Gustavo Arellano's "Taco USA"

The most basic lesson of Gustavo Arellano's new book, Taco USA: How Mexican Food Conquered America ($25), is this: Mexican food is Mexican food is Mexican food.

Be it Puebla's tacos árabes or that terrifying and delicious creation, the pastrami burrito, all of it is the real deal.

In Taco USA, out today, Arellano traces the history of both high- and lowbrow Mexican cooking in the United States. So there's both Oaxacan cuisine's migration story–one intimately tied up with L.A.'s own Guelaguetza–and the odyssey of the Sonoran hot dog, a street snack with a history more complex than its late-night perfume of frying bacon, onion and peppers intimates.
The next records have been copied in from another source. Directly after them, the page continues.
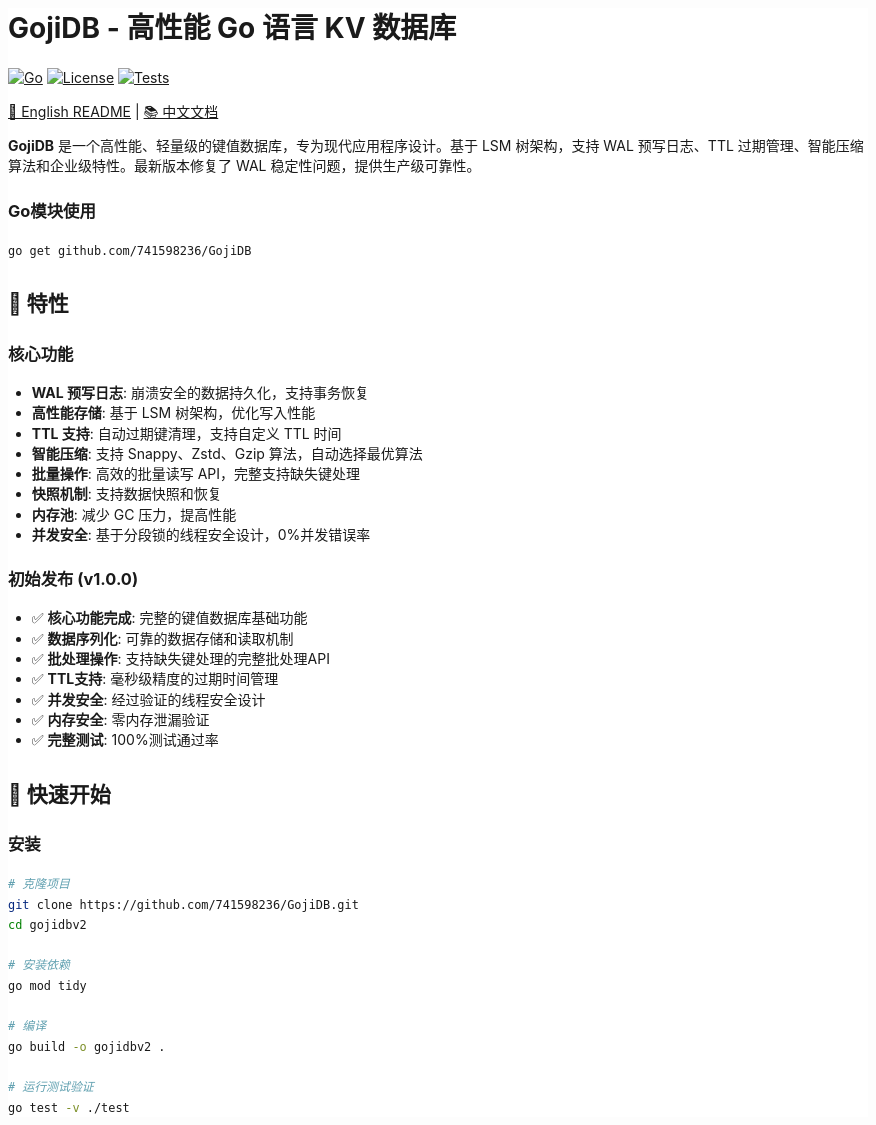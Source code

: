 # GojiDB - 高性能 Go 语言 KV 数据库

[![Go](https://img.shields.io/badge/Go-1.21+-00ADD8?style=flat-square&logo=go)](https://golang.org)
[![License](https://img.shields.io/badge/license-MIT-blue.svg)](LICENSE)
[![Tests](https://img.shields.io/badge/tests-passing-brightgreen.svg)](https://github.com/741598236/GojiDB/actions)

[📖 English README](README_EN.md) | [📚 中文文档](README.md)

**GojiDB** 是一个高性能、轻量级的键值数据库，专为现代应用程序设计。基于 LSM 树架构，支持 WAL 预写日志、TTL 过期管理、智能压缩算法和企业级特性。最新版本修复了 WAL 稳定性问题，提供生产级可靠性。

### Go模块使用
```bash
go get github.com/741598236/GojiDB
```

## 🌟 特性

### 核心功能

- **WAL 预写日志**: 崩溃安全的数据持久化，支持事务恢复
- **高性能存储**: 基于 LSM 树架构，优化写入性能
- **TTL 支持**: 自动过期键清理，支持自定义 TTL 时间
- **智能压缩**: 支持 Snappy、Zstd、Gzip 算法，自动选择最优算法
- **批量操作**: 高效的批量读写 API，完整支持缺失键处理
- **快照机制**: 支持数据快照和恢复
- **内存池**: 减少 GC 压力，提高性能
- **并发安全**: 基于分段锁的线程安全设计，0%并发错误率

### 初始发布 (v1.0.0)

- ✅ **核心功能完成**: 完整的键值数据库基础功能
- ✅ **数据序列化**: 可靠的数据存储和读取机制
- ✅ **批处理操作**: 支持缺失键处理的完整批处理API
- ✅ **TTL支持**: 毫秒级精度的过期时间管理
- ✅ **并发安全**: 经过验证的线程安全设计
- ✅ **内存安全**: 零内存泄漏验证
- ✅ **完整测试**: 100%测试通过率

## 🚀 快速开始

### 安装

```bash
# 克隆项目
git clone https://github.com/741598236/GojiDB.git
cd gojidbv2

# 安装依赖
go mod tidy

# 编译
go build -o gojidbv2 .

# 运行测试验证
go test -v ./test
```
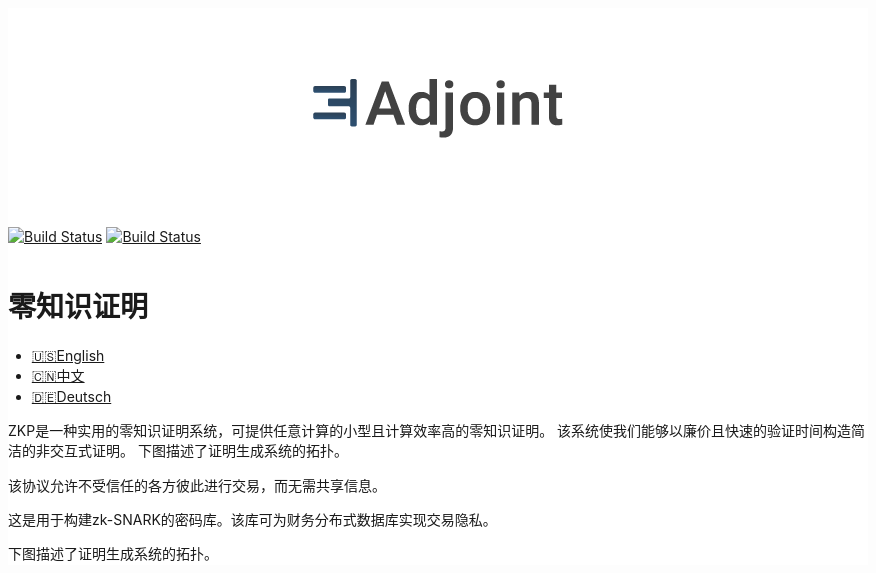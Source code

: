 <p align="center">
<a href="https://www.adjoint.io">
  <img width="250" src="./.assets/adjoint.png" alt="Adjoint Logo" />
</a>
</p>

[![Build Status](https://github.com/adjoint-io/zkp/workflows/Cabal%20CI/badge.svg)](https://github.com/adjoint-io/zkp/actions)
[![Build Status](https://github.com/adjoint-io/zkp/workflows/Stack%20CI/badge.svg)](https://github.com/adjoint-io/zkp/actions)

零知识证明
==========

* [🇺🇸English ](./README.md)
* [🇨🇳中文](./README.zh.md)
* [🇩🇪Deutsch](./README.de.md)

ZKP是一种实用的零知识证明系统，可提供任意计算的小型且计算效率高的零知识证明。
该系统使我们能够以廉价且快速的验证时间构造简洁的非交互式证明。
下图描述了证明生成系统的拓扑。

该协议允许不受信任的各方彼此进行交易，而无需共享信息。

这是用于构建zk-SNARK的密码库。该库可为财务分布式数据库实现交易隐私。

下图描述了证明生成系统的拓扑。

<p align="center">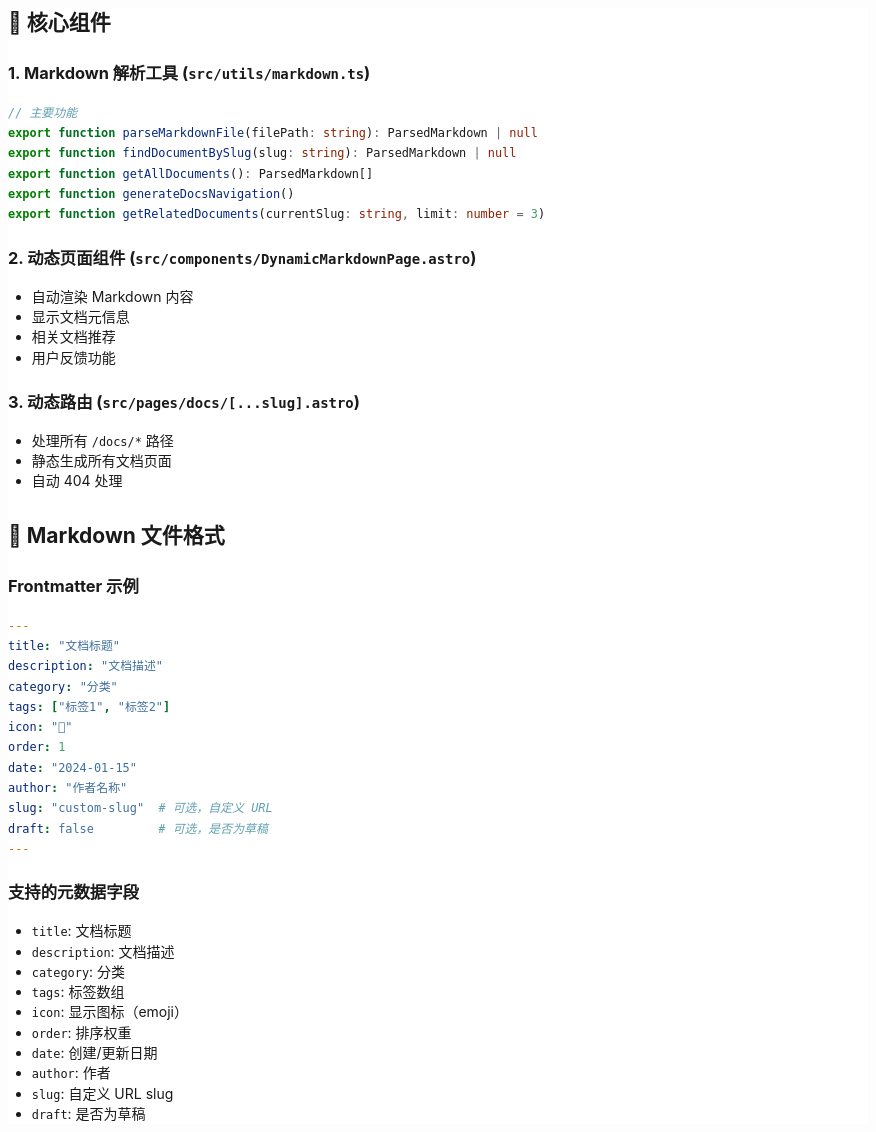 ## 🔧 核心组件

### 1. Markdown 解析工具 (`src/utils/markdown.ts`)

```typescript
// 主要功能
export function parseMarkdownFile(filePath: string): ParsedMarkdown | null
export function findDocumentBySlug(slug: string): ParsedMarkdown | null
export function getAllDocuments(): ParsedMarkdown[]
export function generateDocsNavigation()
export function getRelatedDocuments(currentSlug: string, limit: number = 3)
```

### 2. 动态页面组件 (`src/components/DynamicMarkdownPage.astro`)

- 自动渲染 Markdown 内容
- 显示文档元信息
- 相关文档推荐
- 用户反馈功能

### 3. 动态路由 (`src/pages/docs/[...slug].astro`)

- 处理所有 `/docs/*` 路径
- 静态生成所有文档页面
- 自动 404 处理

## 📝 Markdown 文件格式

### Frontmatter 示例

```yaml
---
title: "文档标题"
description: "文档描述"
category: "分类"
tags: ["标签1", "标签2"]
icon: "📄"
order: 1
date: "2024-01-15"
author: "作者名称"
slug: "custom-slug"  # 可选，自定义 URL
draft: false         # 可选，是否为草稿
---
```

### 支持的元数据字段

- `title`: 文档标题
- `description`: 文档描述
- `category`: 分类
- `tags`: 标签数组
- `icon`: 显示图标（emoji）
- `order`: 排序权重
- `date`: 创建/更新日期
- `author`: 作者
- `slug`: 自定义 URL slug
- `draft`: 是否为草稿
Taco USA has us planning numerous food field trips, including a pilgrimage to San Bernadino's 75-year-old Mitla Café, where the fried-ground-beef-and-mashed-potato tacos that inspired Glen Bell's omnipresent chain, Taco Bell, were invented.

Other bites of Mexican-food history can be found much closer to home, such as the taquitos served at El Cielito Lindo on Olvera Street, which might've won Taco Madness if it took place in the 1930s.

Arellano will be signing copies of Taco USA at La Plaza tonight, not far from Olvera Street. And we can't think of any better company for a dinner at El Cielito Lindo than a freshly inscribed copy of this book.